- [INPUT DATA]:
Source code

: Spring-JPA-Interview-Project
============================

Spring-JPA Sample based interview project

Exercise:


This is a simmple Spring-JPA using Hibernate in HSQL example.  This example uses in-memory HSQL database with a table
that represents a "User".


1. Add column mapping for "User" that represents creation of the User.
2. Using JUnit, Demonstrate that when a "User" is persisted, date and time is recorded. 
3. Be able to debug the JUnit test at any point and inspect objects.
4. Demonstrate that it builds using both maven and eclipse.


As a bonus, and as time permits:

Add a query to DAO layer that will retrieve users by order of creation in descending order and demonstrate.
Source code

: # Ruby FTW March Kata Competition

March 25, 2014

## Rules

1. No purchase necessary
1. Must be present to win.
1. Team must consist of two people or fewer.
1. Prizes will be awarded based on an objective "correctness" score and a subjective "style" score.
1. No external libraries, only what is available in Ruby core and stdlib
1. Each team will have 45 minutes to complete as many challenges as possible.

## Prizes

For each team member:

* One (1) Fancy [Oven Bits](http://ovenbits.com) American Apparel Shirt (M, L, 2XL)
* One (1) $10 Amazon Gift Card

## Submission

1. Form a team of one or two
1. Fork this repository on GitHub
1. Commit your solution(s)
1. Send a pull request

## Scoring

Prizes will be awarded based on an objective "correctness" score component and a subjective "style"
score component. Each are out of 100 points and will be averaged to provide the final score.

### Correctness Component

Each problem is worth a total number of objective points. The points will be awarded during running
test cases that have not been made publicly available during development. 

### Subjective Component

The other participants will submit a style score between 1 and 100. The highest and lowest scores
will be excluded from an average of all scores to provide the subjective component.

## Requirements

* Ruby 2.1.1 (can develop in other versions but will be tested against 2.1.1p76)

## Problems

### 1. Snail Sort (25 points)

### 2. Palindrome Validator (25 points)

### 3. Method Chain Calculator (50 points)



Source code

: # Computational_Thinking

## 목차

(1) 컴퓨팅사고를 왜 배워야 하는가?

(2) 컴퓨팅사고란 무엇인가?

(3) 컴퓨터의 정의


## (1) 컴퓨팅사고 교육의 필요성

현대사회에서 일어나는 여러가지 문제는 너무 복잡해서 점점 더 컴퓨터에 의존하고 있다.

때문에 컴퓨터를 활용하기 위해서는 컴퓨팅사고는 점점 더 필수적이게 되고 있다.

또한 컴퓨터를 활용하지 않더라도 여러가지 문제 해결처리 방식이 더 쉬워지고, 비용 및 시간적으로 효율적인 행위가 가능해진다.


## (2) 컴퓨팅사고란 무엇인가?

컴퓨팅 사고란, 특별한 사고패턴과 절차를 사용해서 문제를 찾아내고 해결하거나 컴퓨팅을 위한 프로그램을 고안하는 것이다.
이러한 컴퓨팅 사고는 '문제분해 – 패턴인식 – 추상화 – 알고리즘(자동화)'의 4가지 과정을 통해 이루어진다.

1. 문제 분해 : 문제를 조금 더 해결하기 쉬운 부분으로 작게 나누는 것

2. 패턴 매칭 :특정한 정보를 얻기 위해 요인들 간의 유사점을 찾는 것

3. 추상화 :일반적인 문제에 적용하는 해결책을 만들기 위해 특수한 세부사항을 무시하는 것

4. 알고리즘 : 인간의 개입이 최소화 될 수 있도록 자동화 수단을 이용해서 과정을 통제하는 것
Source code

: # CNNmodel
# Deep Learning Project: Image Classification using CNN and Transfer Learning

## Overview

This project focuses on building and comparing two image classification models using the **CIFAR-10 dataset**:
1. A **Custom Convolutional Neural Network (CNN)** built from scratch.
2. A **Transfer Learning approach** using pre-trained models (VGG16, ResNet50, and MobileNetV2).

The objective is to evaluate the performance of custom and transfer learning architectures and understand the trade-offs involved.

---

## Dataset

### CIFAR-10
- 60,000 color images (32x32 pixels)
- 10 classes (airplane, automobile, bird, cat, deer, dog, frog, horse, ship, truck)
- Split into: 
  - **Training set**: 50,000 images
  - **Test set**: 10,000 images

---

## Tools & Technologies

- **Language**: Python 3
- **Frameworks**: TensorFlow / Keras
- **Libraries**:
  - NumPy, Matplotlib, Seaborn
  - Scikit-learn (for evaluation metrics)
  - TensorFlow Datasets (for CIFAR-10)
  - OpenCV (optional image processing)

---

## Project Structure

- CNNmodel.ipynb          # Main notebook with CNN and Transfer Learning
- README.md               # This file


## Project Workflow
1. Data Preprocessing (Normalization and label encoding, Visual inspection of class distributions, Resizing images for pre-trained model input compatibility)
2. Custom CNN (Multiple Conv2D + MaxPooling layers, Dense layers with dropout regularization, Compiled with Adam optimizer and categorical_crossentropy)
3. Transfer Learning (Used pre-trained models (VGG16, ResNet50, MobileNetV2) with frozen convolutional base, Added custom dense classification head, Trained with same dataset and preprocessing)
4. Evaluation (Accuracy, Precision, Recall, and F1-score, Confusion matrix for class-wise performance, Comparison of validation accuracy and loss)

- [WHAT TO PRODUCE]: What you return must be an exact retyping of the lines above starting at the line with "(1) 컴퓨팅사고를 왜 배워야 하는가?" and ending at the line with "- TensorFlow Datasets (for CIFAR-10)", and nothing besides.

- [REPLY TO THE EXERCISE]:
(1) 컴퓨팅사고를 왜 배워야 하는가?

(2) 컴퓨팅사고란 무엇인가?

(3) 컴퓨터의 정의


## (1) 컴퓨팅사고 교육의 필요성

현대사회에서 일어나는 여러가지 문제는 너무 복잡해서 점점 더 컴퓨터에 의존하고 있다.

때문에 컴퓨터를 활용하기 위해서는 컴퓨팅사고는 점점 더 필수적이게 되고 있다.

또한 컴퓨터를 활용하지 않더라도 여러가지 문제 해결처리 방식이 더 쉬워지고, 비용 및 시간적으로 효율적인 행위가 가능해진다.


## (2) 컴퓨팅사고란 무엇인가?

컴퓨팅 사고란, 특별한 사고패턴과 절차를 사용해서 문제를 찾아내고 해결하거나 컴퓨팅을 위한 프로그램을 고안하는 것이다.
이러한 컴퓨팅 사고는 '문제분해 – 패턴인식 – 추상화 – 알고리즘(자동화)'의 4가지 과정을 통해 이루어진다.

1. 문제 분해 : 문제를 조금 더 해결하기 쉬운 부분으로 작게 나누는 것

2. 패턴 매칭 :특정한 정보를 얻기 위해 요인들 간의 유사점을 찾는 것

3. 추상화 :일반적인 문제에 적용하는 해결책을 만들기 위해 특수한 세부사항을 무시하는 것

4. 알고리즘 : 인간의 개입이 최소화 될 수 있도록 자동화 수단을 이용해서 과정을 통제하는 것
Source code

: # CNNmodel
# Deep Learning Project: Image Classification using CNN and Transfer Learning

## Overview

This project focuses on building and comparing two image classification models using the **CIFAR-10 dataset**:
1. A **Custom Convolutional Neural Network (CNN)** built from scratch.
2. A **Transfer Learning approach** using pre-trained models (VGG16, ResNet50, and MobileNetV2).

The objective is to evaluate the performance of custom and transfer learning architectures and understand the trade-offs involved.

---

## Dataset

### CIFAR-10
- 60,000 color images (32x32 pixels)
- 10 classes (airplane, automobile, bird, cat, deer, dog, frog, horse, ship, truck)
- Split into: 
  - **Training set**: 50,000 images
  - **Test set**: 10,000 images

---

## Tools & Technologies

- **Language**: Python 3
- **Frameworks**: TensorFlow / Keras
- **Libraries**:
  - NumPy, Matplotlib, Seaborn
  - Scikit-learn (for evaluation metrics)
  - TensorFlow Datasets (for CIFAR-10)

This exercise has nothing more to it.